PROVIDED RECORDS:
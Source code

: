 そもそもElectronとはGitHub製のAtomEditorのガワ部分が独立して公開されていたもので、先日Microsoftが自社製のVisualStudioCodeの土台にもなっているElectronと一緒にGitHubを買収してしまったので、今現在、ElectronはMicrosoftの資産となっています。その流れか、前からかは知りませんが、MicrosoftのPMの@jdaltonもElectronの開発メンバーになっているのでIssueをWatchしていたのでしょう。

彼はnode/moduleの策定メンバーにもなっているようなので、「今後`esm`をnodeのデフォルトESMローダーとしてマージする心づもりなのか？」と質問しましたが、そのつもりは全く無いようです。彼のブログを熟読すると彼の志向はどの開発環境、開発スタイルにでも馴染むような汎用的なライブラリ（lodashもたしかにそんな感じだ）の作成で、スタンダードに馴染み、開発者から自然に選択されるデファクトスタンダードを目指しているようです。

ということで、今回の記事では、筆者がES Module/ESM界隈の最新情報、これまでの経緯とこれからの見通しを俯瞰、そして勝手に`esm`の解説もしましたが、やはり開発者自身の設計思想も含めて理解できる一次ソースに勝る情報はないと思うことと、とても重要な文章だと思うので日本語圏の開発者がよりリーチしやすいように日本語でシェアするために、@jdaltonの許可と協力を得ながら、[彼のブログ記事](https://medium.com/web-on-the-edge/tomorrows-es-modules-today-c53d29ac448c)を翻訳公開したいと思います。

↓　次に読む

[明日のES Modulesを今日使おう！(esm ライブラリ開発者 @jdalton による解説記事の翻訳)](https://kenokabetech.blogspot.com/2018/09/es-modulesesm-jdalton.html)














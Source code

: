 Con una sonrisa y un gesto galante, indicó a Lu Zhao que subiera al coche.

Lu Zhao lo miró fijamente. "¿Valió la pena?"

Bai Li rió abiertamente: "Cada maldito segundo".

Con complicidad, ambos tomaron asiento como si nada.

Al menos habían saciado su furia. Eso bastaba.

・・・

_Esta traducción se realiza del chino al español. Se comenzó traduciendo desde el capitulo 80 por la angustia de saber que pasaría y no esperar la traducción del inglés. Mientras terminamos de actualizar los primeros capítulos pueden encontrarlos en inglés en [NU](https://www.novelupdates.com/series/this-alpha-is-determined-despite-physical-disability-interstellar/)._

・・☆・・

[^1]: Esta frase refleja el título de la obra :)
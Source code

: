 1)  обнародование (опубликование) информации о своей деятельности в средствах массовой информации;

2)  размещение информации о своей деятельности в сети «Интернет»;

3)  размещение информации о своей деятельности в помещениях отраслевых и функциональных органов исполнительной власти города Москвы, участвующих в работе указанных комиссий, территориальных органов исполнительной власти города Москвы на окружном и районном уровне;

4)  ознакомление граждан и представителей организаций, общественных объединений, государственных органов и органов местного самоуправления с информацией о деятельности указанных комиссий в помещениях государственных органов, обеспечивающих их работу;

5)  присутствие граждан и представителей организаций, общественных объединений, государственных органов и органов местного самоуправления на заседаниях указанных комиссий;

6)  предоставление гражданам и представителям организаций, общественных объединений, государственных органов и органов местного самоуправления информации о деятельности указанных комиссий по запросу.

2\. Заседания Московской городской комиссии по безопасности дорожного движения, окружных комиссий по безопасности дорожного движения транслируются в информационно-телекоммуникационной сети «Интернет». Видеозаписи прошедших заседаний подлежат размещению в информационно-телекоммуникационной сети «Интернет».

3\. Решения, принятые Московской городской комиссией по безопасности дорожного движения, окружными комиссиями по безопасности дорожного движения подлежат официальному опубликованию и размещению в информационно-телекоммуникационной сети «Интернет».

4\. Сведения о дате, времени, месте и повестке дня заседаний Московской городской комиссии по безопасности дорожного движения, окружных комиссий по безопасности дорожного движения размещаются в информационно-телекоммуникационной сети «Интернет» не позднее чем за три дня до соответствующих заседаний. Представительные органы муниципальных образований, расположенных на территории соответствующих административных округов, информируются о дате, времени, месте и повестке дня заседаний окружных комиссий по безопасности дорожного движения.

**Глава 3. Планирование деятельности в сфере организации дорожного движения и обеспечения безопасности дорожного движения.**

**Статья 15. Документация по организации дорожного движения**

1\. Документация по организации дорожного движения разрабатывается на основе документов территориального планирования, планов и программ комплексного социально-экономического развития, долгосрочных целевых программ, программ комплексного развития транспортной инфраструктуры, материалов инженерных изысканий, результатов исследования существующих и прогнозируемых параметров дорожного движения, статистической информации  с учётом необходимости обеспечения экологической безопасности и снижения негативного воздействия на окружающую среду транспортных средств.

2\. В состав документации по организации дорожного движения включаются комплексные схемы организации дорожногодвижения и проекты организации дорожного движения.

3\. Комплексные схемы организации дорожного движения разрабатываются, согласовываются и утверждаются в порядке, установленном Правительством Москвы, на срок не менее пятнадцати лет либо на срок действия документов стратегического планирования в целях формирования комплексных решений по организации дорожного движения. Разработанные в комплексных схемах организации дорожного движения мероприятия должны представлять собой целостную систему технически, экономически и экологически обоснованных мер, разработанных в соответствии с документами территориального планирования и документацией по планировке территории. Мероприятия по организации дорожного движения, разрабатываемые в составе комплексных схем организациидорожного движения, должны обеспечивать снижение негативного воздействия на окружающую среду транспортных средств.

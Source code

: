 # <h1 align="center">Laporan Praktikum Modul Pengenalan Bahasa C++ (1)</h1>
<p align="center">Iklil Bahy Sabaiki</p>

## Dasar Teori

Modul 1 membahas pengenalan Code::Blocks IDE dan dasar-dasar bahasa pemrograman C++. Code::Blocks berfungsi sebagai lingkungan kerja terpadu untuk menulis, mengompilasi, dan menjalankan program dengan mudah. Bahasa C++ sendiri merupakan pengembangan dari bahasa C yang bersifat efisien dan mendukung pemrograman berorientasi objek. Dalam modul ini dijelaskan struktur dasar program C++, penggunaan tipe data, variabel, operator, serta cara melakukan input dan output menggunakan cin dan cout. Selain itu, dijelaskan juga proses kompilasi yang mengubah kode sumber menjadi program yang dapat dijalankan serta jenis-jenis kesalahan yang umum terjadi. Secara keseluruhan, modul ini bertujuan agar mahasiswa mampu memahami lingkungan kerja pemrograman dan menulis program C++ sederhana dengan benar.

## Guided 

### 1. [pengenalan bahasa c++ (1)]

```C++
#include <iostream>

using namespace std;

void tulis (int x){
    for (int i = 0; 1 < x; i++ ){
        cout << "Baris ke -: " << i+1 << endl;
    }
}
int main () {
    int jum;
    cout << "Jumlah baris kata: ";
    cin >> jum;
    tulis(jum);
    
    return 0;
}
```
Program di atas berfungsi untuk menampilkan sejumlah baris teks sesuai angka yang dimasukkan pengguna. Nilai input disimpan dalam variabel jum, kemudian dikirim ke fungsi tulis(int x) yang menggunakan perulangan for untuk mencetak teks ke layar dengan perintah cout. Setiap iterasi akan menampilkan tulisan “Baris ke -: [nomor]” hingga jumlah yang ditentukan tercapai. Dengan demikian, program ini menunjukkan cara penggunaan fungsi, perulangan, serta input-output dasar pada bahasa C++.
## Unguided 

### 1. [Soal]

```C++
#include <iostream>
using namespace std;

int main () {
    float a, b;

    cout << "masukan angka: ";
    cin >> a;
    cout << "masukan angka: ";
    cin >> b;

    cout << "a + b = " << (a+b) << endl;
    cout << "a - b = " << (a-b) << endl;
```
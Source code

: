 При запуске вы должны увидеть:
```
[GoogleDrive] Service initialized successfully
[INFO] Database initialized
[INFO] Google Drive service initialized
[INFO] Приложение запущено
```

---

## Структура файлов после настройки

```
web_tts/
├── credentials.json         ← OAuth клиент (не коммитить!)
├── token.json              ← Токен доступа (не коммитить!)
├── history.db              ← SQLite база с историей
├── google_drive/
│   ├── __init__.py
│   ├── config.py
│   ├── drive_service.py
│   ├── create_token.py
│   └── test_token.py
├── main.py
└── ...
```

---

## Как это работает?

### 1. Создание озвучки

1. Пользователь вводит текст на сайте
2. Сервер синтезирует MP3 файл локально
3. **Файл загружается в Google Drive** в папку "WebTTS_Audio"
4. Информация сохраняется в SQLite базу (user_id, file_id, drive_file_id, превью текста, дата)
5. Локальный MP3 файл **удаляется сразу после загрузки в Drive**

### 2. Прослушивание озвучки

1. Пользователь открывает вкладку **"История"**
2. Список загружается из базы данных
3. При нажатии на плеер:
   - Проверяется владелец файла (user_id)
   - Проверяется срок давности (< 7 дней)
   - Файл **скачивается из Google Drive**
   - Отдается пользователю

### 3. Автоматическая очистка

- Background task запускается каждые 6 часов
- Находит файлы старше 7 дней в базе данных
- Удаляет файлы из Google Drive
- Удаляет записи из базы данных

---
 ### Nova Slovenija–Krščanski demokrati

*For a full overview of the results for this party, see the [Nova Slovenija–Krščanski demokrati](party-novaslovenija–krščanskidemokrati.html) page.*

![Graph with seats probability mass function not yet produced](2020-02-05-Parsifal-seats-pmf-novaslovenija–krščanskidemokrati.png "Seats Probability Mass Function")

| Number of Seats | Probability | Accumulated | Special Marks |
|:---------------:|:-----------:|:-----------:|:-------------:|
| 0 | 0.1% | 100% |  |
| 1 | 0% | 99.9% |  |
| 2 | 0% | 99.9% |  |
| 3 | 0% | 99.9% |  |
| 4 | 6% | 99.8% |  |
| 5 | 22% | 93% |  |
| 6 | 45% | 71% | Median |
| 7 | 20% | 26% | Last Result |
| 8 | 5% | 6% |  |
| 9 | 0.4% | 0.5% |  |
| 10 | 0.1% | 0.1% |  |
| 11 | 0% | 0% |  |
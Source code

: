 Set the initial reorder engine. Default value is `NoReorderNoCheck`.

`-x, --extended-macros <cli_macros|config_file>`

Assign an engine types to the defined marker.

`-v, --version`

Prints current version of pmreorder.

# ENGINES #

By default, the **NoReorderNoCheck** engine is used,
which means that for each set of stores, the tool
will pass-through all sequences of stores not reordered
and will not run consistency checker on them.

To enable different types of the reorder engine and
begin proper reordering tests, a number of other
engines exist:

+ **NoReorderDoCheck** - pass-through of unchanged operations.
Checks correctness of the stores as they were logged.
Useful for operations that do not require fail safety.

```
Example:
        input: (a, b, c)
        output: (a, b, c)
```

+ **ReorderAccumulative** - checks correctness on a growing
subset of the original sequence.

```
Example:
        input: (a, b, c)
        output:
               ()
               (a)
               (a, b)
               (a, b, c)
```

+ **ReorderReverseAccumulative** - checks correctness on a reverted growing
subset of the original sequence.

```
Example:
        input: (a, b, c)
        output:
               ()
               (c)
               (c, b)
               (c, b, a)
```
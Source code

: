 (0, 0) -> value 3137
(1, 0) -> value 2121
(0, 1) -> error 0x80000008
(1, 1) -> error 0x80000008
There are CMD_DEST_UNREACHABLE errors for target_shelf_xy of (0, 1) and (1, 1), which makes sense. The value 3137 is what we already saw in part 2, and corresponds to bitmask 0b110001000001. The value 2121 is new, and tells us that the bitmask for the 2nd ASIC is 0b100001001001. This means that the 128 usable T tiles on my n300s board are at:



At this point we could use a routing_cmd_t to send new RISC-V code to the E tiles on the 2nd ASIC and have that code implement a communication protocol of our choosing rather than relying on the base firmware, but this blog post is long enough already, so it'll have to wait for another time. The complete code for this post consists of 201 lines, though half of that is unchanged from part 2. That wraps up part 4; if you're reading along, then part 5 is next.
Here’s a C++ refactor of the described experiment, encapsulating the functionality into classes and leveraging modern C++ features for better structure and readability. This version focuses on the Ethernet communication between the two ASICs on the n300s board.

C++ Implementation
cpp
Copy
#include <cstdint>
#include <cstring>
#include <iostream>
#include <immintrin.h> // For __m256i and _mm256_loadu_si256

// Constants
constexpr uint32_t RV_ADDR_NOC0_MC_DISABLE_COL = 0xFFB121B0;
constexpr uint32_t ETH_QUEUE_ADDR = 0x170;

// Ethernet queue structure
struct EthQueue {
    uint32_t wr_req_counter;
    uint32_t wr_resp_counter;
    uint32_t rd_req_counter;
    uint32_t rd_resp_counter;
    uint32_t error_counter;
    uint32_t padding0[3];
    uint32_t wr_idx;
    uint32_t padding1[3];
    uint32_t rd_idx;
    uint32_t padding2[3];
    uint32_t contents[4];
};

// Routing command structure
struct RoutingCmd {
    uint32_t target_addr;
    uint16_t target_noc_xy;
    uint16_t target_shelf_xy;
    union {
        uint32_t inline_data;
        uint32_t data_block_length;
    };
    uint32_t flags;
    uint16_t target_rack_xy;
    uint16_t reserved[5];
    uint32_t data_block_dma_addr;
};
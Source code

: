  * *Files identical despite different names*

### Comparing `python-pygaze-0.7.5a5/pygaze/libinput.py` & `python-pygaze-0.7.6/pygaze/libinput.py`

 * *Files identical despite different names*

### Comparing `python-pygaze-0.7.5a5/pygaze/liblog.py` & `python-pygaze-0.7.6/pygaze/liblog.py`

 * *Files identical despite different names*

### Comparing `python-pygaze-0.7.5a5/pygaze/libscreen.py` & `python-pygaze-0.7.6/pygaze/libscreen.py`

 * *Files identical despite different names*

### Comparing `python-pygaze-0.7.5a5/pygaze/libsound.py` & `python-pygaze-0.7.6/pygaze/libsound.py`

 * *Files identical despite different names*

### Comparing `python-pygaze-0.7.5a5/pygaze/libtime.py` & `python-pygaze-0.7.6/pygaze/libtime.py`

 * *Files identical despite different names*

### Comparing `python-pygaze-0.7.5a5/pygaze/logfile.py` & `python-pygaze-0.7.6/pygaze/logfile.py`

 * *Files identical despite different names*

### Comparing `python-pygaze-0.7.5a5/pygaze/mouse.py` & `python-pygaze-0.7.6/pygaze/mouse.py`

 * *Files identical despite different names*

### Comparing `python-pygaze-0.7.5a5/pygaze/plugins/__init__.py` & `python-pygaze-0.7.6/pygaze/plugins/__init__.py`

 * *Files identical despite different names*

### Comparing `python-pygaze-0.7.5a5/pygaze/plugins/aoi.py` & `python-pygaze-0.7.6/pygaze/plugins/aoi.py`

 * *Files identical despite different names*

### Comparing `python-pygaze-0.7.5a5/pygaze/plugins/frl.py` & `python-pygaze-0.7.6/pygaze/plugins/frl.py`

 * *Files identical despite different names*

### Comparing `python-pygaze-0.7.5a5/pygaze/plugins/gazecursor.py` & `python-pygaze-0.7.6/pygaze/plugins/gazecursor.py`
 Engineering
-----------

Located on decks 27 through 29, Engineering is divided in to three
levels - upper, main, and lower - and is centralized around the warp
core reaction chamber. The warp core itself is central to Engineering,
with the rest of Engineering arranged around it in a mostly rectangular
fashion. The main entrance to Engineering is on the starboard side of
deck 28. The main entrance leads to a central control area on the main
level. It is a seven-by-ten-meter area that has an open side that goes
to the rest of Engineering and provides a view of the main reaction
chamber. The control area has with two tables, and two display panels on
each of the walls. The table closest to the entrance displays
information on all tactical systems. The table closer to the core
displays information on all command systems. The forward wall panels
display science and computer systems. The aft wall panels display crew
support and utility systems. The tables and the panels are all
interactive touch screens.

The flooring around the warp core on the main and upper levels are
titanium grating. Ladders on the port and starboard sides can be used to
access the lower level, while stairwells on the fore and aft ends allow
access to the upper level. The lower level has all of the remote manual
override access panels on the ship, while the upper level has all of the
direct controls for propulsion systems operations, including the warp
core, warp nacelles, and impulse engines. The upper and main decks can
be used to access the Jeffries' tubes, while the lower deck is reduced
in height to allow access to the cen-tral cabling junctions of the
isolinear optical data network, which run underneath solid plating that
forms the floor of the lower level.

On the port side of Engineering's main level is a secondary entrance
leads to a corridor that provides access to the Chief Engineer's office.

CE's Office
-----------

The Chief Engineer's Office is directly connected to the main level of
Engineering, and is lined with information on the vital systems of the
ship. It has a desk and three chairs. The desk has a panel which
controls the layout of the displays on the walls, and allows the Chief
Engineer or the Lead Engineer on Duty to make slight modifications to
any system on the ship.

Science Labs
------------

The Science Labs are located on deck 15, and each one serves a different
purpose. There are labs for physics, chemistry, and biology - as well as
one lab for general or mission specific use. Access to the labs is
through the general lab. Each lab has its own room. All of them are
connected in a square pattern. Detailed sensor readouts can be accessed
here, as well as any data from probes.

AIM OF THE TASK: Extract each line from the listing that holds the word "unchanged".

WRITTEN RESPONSE:
+ **NoReorderDoCheck** - pass-through of unchanged operations.
At this point we could use a routing_cmd_t to send new RISC-V code to the E tiles on the 2nd ASIC and have that code implement a communication protocol of our choosing rather than relying on the base firmware, but this blog post is long enough already, so it'll have to wait for another time. The complete code for this post consists of 201 lines, though half of that is unchanged from part 2. That wraps up part 4; if you're reading along, then part 5 is next.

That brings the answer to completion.